(Plain-text document sources)
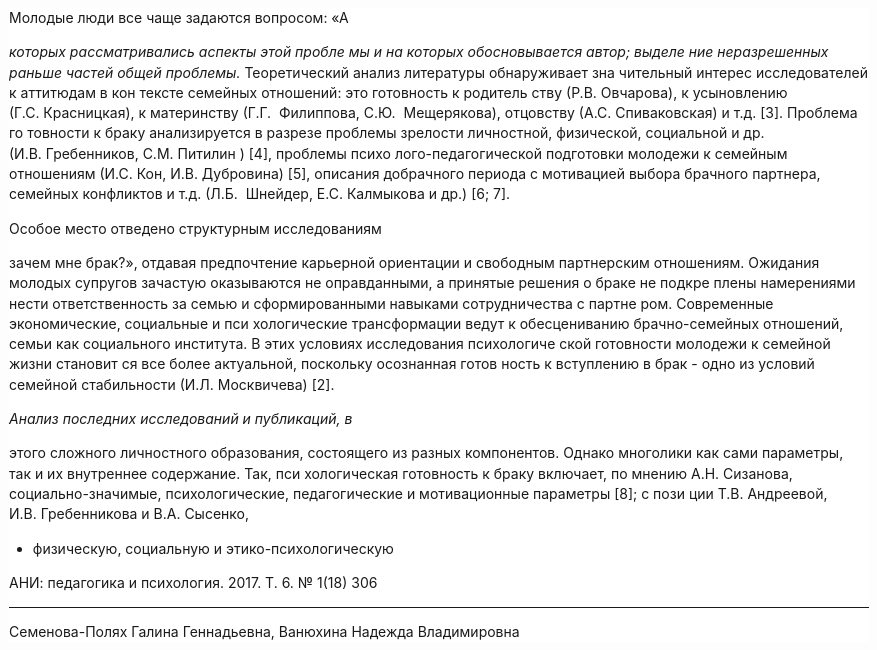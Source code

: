Молодые люди все чаще задаются вопросом: «А

_которых рассматривались аспекты этой пробле­_
_мы и на которых обосновывается автор; выделе­_
_ние неразрешенных раньше частей общей проблемы._ 
Теоретический анализ литературы обнаруживает зна­
чительный интерес исследователей к аттитюдам в кон­
тексте семейных отношений: это готовность к родитель­
ству (Р.В. Овчарова), к усыновлению (Г.С. Красницкая),
к материнству (Г.Г.  Филиппова, С.Ю.  Мещерякова),
отцовству (А.С. Спиваковская) и т.д. [3]. Проблема го­
товности к браку анализируется в разрезе проблемы
зрелости личностной, физической, социальной и др.
(И.В. Гребенников, С.М. Питилин ) [4], проблемы психо­
лого-педагогической подготовки молодежи к семейным
отношениям (И.С. Кон, И.В. Дубровина) [5], описания
добрачного периода с мотивацией выбора брачного
партнера, семейных конфликтов и т.д. (Л.Б.  Шнейдер,
Е.С. Калмыкова и др.) [6; 7].

Особое место отведено структурным исследованиям

зачем мне брак?», отдавая предпочтение карьерной
ориентации и свободным партнерским отношениям.
Ожидания молодых супругов зачастую оказываются не­
оправданными, а принятые решения о браке не подкре­
плены намерениями нести ответственность за семью и
сформированными навыками сотрудничества с партне­
ром. Современные экономические, социальные и пси­
хологические трансформации ведут к обесцениванию
брачно-семейных отношений, семьи как социального
института. В этих условиях исследования психологиче­
ской готовности молодежи к семейной жизни становит­
ся все более актуальной, поскольку осознанная готов­
ность к вступлению в брак - одно из условий семейной
стабильности (И.Л. Москвичева) [2].

_Анализ последних исследований и публикаций, в_

этого сложного личностного образования, состоящего
из разных компонентов. Однако многолики как сами
параметры, так и их внутреннее содержание. Так, пси­
хологическая готовность к браку включает, по мнению
А.Н. Сизанова, социально-значимые, психологические,
педагогические и мотивационные параметры [8]; с пози­
ции Т.В. Андреевой, И.В. Гребенникова и В.А. Сысенко,
- физическую, социальную и этико-психологическую

АНИ: педагогика и психология. 2017. Т. 6. № 1(18) 306



-----


Семенова-Полях Галина Геннадьевна, Ванюхина Надежда Владимировна
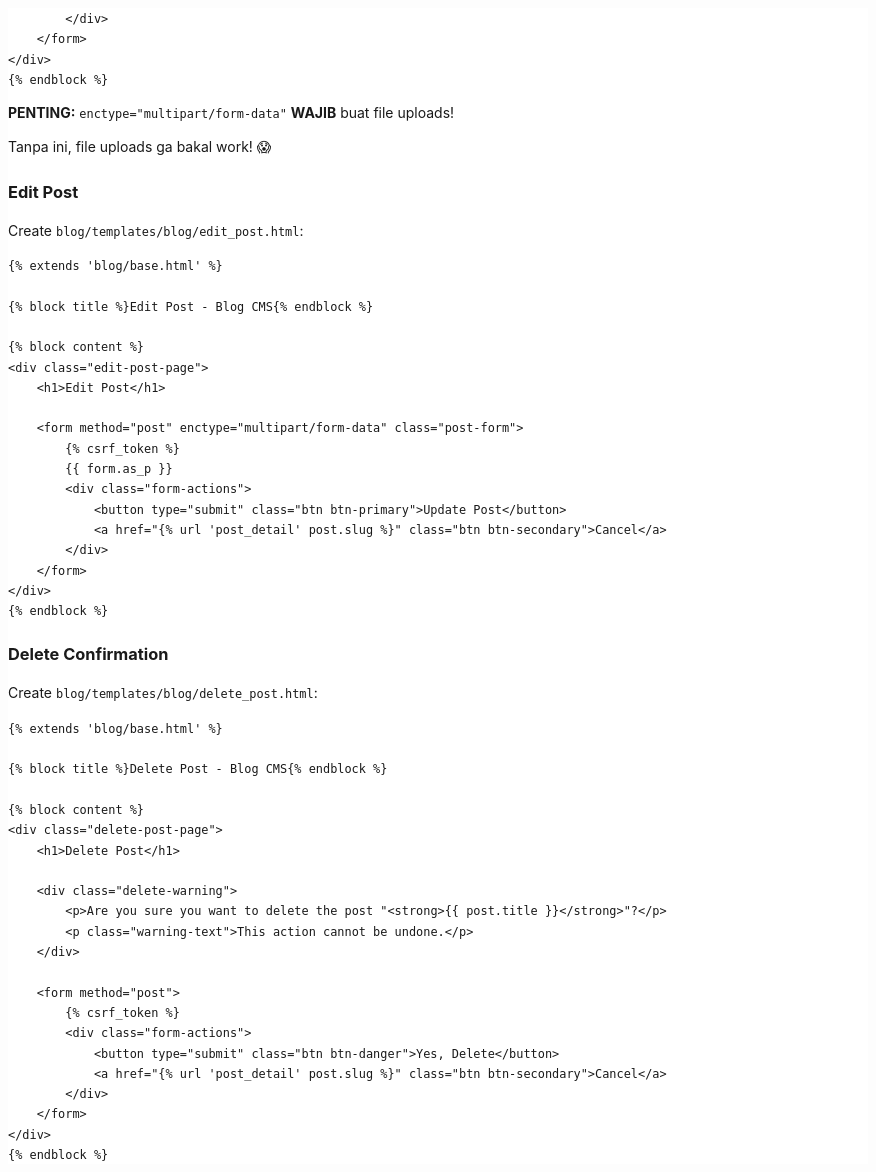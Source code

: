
 ```django
        </div>
    </form>
</div>
{% endblock %}
```

**PENTING:** `enctype="multipart/form-data"` **WAJIB** buat file uploads!

Tanpa ini, file uploads ga bakal work! 😱

### Edit Post

Create `blog/templates/blog/edit_post.html`:

```django
{% extends 'blog/base.html' %}

{% block title %}Edit Post - Blog CMS{% endblock %}

{% block content %}
<div class="edit-post-page">
    <h1>Edit Post</h1>
    
    <form method="post" enctype="multipart/form-data" class="post-form">
        {% csrf_token %}
        {{ form.as_p }}
        <div class="form-actions">
            <button type="submit" class="btn btn-primary">Update Post</button>
            <a href="{% url 'post_detail' post.slug %}" class="btn btn-secondary">Cancel</a>
        </div>
    </form>
</div>
{% endblock %}
```

### Delete Confirmation

Create `blog/templates/blog/delete_post.html`:

```django
{% extends 'blog/base.html' %}

{% block title %}Delete Post - Blog CMS{% endblock %}

{% block content %}
<div class="delete-post-page">
    <h1>Delete Post</h1>
    
    <div class="delete-warning">
        <p>Are you sure you want to delete the post "<strong>{{ post.title }}</strong>"?</p>
        <p class="warning-text">This action cannot be undone.</p>
    </div>
    
    <form method="post">
        {% csrf_token %}
        <div class="form-actions">
            <button type="submit" class="btn btn-danger">Yes, Delete</button>
            <a href="{% url 'post_detail' post.slug %}" class="btn btn-secondary">Cancel</a>
        </div>
    </form>
</div>
{% endblock %}
```
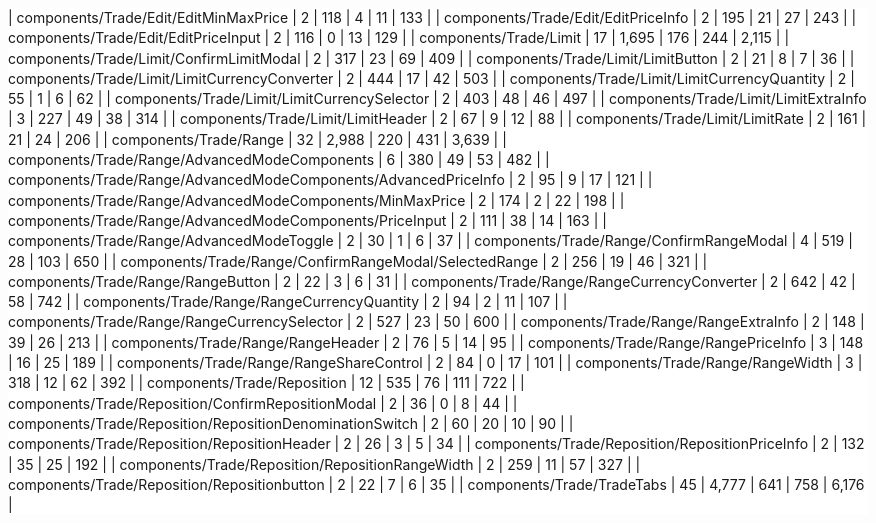 | components/Trade/Edit/EditMinMaxPrice | 2 | 118 | 4 | 11 | 133 |
| components/Trade/Edit/EditPriceInfo | 2 | 195 | 21 | 27 | 243 |
| components/Trade/Edit/EditPriceInput | 2 | 116 | 0 | 13 | 129 |
| components/Trade/Limit | 17 | 1,695 | 176 | 244 | 2,115 |
| components/Trade/Limit/ConfirmLimitModal | 2 | 317 | 23 | 69 | 409 |
| components/Trade/Limit/LimitButton | 2 | 21 | 8 | 7 | 36 |
| components/Trade/Limit/LimitCurrencyConverter | 2 | 444 | 17 | 42 | 503 |
| components/Trade/Limit/LimitCurrencyQuantity | 2 | 55 | 1 | 6 | 62 |
| components/Trade/Limit/LimitCurrencySelector | 2 | 403 | 48 | 46 | 497 |
| components/Trade/Limit/LimitExtraInfo | 3 | 227 | 49 | 38 | 314 |
| components/Trade/Limit/LimitHeader | 2 | 67 | 9 | 12 | 88 |
| components/Trade/Limit/LimitRate | 2 | 161 | 21 | 24 | 206 |
| components/Trade/Range | 32 | 2,988 | 220 | 431 | 3,639 |
| components/Trade/Range/AdvancedModeComponents | 6 | 380 | 49 | 53 | 482 |
| components/Trade/Range/AdvancedModeComponents/AdvancedPriceInfo | 2 | 95 | 9 | 17 | 121 |
| components/Trade/Range/AdvancedModeComponents/MinMaxPrice | 2 | 174 | 2 | 22 | 198 |
| components/Trade/Range/AdvancedModeComponents/PriceInput | 2 | 111 | 38 | 14 | 163 |
| components/Trade/Range/AdvancedModeToggle | 2 | 30 | 1 | 6 | 37 |
| components/Trade/Range/ConfirmRangeModal | 4 | 519 | 28 | 103 | 650 |
| components/Trade/Range/ConfirmRangeModal/SelectedRange | 2 | 256 | 19 | 46 | 321 |
| components/Trade/Range/RangeButton | 2 | 22 | 3 | 6 | 31 |
| components/Trade/Range/RangeCurrencyConverter | 2 | 642 | 42 | 58 | 742 |
| components/Trade/Range/RangeCurrencyQuantity | 2 | 94 | 2 | 11 | 107 |
| components/Trade/Range/RangeCurrencySelector | 2 | 527 | 23 | 50 | 600 |
| components/Trade/Range/RangeExtraInfo | 2 | 148 | 39 | 26 | 213 |
| components/Trade/Range/RangeHeader | 2 | 76 | 5 | 14 | 95 |
| components/Trade/Range/RangePriceInfo | 3 | 148 | 16 | 25 | 189 |
| components/Trade/Range/RangeShareControl | 2 | 84 | 0 | 17 | 101 |
| components/Trade/Range/RangeWidth | 3 | 318 | 12 | 62 | 392 |
| components/Trade/Reposition | 12 | 535 | 76 | 111 | 722 |
| components/Trade/Reposition/ConfirmRepositionModal | 2 | 36 | 0 | 8 | 44 |
| components/Trade/Reposition/RepositionDenominationSwitch | 2 | 60 | 20 | 10 | 90 |
| components/Trade/Reposition/RepositionHeader | 2 | 26 | 3 | 5 | 34 |
| components/Trade/Reposition/RepositionPriceInfo | 2 | 132 | 35 | 25 | 192 |
| components/Trade/Reposition/RepositionRangeWidth | 2 | 259 | 11 | 57 | 327 |
| components/Trade/Reposition/Repositionbutton | 2 | 22 | 7 | 6 | 35 |
| components/Trade/TradeTabs | 45 | 4,777 | 641 | 758 | 6,176 |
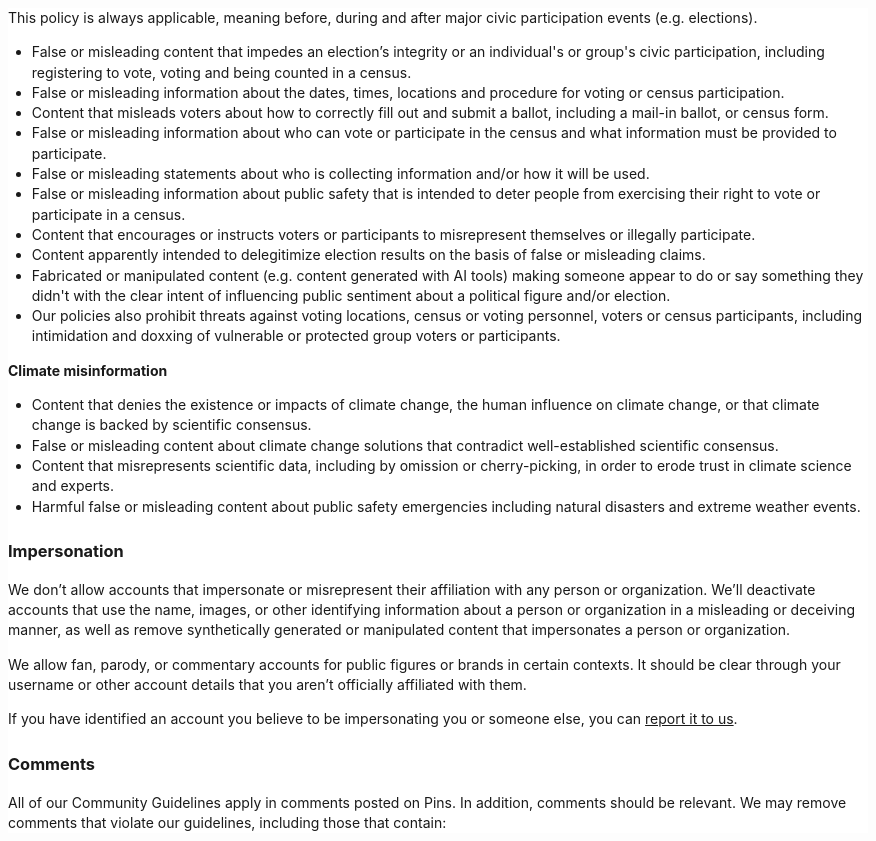 This policy is always applicable, meaning before, during and after major civic participation events (e.g. elections).

*   False or misleading content that impedes an election’s integrity or an individual's or group's civic participation, including registering to vote, voting and being counted in a census.
*   False or misleading information about the dates, times, locations and procedure for voting or census participation.
*   Content that misleads voters about how to correctly fill out and submit a ballot, including a mail-in ballot, or census form.
*   False or misleading information about who can vote or participate in the census and what information must be provided to participate.
*   False or misleading statements about who is collecting information and/or how it will be used.
*   False or misleading information about public safety that is intended to deter people from exercising their right to vote or participate in a census.
*   Content that encourages or instructs voters or participants to misrepresent themselves or illegally participate.
*   Content apparently intended to delegitimize election results on the basis of false or misleading claims.
*   Fabricated or manipulated content (e.g. content generated with AI tools) making someone appear to do or say something they didn't with the clear intent of influencing public sentiment about a political figure and/or election.
*   Our policies also prohibit threats against voting locations, census or voting personnel, voters or census participants, including intimidation and doxxing of vulnerable or protected group voters or participants.

**Climate misinformation**

*   Content that denies the existence or impacts of climate change, the human influence on climate change, or that climate change is backed by scientific consensus.
*   False or misleading content about climate change solutions that contradict well-established scientific consensus.
*   Content that misrepresents scientific data, including by omission or cherry-picking, in order to erode trust in climate science and experts.
*   Harmful false or misleading content about public safety emergencies including natural disasters and extreme weather events.

### Impersonation

We don’t allow accounts that impersonate or misrepresent their affiliation with any person or organization. We’ll deactivate accounts that use the name, images, or other identifying information about a person or organization in a misleading or deceiving manner, as well as remove synthetically generated or manipulated content that impersonates a person or organization.

We allow fan, parody, or commentary accounts for public figures or brands in certain contexts. It should be clear through your username or other account details that you aren’t officially affiliated with them.

If you have identified an account you believe to be impersonating you or someone else, you can [report it to us](https://help.pinterest.com/article/report-something-on-pinterest).

### Comments

All of our Community Guidelines apply in comments posted on Pins. In addition, comments should be relevant. We may remove comments that violate our guidelines, including those that contain:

YOUR GOAL :: The output is the stretch above from the line with "4 | 11 | 133 |" through the line with "21 | 24 | 206 |", copied word for word with both ends kept and every picture dropped.

SOLUTION TO THIS EXERCISE ::
 | components/Trade/Edit/EditMinMaxPrice | 2 | 118 | 4 | 11 | 133 |
| components/Trade/Edit/EditPriceInfo | 2 | 195 | 21 | 27 | 243 |
| components/Trade/Edit/EditPriceInput | 2 | 116 | 0 | 13 | 129 |
| components/Trade/Limit | 17 | 1,695 | 176 | 244 | 2,115 |
| components/Trade/Limit/ConfirmLimitModal | 2 | 317 | 23 | 69 | 409 |
| components/Trade/Limit/LimitButton | 2 | 21 | 8 | 7 | 36 |
| components/Trade/Limit/LimitCurrencyConverter | 2 | 444 | 17 | 42 | 503 |
| components/Trade/Limit/LimitCurrencyQuantity | 2 | 55 | 1 | 6 | 62 |
| components/Trade/Limit/LimitCurrencySelector | 2 | 403 | 48 | 46 | 497 |
| components/Trade/Limit/LimitExtraInfo | 3 | 227 | 49 | 38 | 314 |
| components/Trade/Limit/LimitHeader | 2 | 67 | 9 | 12 | 88 |
| components/Trade/Limit/LimitRate | 2 | 161 | 21 | 24 | 206 |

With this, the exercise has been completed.